→ **ACTION ITEM**: Could you show each line of the records that contains the word "realloc"?

⁂

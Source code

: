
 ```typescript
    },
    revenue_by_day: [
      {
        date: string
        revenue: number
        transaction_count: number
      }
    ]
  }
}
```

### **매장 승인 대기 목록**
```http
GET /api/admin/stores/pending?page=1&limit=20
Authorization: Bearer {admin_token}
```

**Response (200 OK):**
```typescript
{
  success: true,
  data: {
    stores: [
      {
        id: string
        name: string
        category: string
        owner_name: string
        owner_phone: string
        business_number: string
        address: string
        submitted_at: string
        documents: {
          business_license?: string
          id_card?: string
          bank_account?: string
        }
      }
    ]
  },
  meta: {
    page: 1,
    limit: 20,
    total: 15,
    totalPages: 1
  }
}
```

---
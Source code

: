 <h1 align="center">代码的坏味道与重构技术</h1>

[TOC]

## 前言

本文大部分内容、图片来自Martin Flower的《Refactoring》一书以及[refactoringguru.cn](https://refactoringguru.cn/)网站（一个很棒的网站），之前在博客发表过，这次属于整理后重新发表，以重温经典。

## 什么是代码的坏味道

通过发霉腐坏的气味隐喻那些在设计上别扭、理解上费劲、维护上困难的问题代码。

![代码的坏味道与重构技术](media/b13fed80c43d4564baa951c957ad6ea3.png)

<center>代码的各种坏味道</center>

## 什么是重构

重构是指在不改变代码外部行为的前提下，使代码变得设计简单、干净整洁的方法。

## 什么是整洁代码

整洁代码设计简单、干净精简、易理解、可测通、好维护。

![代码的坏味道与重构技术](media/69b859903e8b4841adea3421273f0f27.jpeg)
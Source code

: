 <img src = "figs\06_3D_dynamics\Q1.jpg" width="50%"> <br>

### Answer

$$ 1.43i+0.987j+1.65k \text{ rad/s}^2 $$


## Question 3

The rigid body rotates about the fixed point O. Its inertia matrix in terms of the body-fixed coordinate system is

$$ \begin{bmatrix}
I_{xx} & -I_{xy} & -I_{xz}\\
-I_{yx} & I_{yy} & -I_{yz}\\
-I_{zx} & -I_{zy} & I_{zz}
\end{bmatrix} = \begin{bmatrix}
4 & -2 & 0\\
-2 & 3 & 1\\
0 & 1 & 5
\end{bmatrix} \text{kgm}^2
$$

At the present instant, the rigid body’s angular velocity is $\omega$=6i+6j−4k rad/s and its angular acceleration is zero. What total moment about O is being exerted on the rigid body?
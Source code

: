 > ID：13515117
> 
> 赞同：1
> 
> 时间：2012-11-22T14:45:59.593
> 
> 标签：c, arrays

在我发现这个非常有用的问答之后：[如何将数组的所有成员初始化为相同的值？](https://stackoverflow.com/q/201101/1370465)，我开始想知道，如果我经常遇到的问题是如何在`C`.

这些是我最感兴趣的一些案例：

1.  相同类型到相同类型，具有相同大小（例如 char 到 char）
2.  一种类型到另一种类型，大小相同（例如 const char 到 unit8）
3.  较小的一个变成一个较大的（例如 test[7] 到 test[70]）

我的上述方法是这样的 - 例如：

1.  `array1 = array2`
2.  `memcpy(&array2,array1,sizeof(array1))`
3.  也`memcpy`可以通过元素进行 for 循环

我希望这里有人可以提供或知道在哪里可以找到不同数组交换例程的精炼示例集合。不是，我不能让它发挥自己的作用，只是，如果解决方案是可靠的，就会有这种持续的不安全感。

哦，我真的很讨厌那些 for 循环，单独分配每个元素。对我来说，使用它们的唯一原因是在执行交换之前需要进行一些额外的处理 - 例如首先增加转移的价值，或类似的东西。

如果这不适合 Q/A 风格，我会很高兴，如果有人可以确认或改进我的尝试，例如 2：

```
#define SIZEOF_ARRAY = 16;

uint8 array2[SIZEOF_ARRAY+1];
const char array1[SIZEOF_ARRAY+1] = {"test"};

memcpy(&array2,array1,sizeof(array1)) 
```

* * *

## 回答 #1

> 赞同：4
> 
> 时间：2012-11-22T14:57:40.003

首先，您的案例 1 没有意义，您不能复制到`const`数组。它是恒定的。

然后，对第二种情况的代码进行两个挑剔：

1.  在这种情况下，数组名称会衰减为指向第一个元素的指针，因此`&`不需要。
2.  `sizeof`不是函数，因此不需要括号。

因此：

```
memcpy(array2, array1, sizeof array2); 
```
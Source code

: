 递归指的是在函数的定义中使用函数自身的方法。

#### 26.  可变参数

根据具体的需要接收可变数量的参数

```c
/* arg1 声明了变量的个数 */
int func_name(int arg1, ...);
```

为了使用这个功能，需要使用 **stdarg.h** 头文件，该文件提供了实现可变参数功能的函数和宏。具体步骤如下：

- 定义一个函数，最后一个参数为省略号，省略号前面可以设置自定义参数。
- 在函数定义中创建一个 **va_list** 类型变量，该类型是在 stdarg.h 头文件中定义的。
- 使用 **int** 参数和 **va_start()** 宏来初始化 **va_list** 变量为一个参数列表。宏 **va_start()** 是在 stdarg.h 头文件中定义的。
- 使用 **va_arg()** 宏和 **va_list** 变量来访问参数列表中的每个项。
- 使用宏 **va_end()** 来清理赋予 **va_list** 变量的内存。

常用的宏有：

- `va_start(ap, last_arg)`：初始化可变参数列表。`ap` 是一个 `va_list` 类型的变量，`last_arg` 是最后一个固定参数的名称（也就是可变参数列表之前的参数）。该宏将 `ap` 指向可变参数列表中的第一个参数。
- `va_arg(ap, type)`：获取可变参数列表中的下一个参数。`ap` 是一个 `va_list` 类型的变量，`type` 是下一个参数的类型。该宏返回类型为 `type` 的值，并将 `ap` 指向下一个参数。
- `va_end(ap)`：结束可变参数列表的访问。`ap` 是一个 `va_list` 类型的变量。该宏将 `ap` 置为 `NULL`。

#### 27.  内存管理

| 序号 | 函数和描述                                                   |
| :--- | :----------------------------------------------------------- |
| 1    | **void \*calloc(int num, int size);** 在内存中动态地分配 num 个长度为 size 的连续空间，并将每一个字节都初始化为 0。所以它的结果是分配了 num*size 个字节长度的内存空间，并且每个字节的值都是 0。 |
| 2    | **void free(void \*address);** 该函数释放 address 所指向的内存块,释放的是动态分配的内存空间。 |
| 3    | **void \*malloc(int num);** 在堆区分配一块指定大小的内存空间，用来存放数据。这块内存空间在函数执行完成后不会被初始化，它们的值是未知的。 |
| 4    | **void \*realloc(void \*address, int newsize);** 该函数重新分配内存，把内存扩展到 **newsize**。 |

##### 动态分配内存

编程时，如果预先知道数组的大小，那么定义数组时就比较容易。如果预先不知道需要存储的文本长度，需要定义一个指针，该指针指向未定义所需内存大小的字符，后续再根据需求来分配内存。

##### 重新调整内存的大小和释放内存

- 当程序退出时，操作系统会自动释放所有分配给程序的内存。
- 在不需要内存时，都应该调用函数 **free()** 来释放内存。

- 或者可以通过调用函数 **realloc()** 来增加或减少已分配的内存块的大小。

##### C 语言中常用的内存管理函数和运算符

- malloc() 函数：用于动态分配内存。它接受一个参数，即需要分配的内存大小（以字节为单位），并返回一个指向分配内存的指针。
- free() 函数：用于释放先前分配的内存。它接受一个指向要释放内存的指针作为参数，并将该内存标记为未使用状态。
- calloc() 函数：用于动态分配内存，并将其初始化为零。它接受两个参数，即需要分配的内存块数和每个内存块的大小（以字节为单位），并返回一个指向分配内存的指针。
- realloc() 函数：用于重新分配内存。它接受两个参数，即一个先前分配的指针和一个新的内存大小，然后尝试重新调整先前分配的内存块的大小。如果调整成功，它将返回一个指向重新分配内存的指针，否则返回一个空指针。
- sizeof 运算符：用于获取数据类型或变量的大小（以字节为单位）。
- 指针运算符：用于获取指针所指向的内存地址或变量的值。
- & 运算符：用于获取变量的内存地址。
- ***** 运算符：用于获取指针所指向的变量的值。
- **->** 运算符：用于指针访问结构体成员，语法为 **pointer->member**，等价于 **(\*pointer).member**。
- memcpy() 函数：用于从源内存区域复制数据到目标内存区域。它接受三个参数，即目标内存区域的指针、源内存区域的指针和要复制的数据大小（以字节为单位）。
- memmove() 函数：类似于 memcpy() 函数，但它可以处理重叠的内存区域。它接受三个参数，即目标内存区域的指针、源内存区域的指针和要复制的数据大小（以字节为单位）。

⁂

→ **RESULT OF THIS TASK**:
| 4    | **void \*realloc(void \*address, int newsize);** 该函数重新分配内存，把内存扩展到 **newsize**。 |
- 或者可以通过调用函数 **realloc()** 来增加或减少已分配的内存块的大小。
- realloc() 函数：用于重新分配内存。它接受两个参数，即一个先前分配的指针和一个新的内存大小，然后尝试重新调整先前分配的内存块的大小。如果调整成功，它将返回一个指向重新分配内存的指针，否则返回一个空指针。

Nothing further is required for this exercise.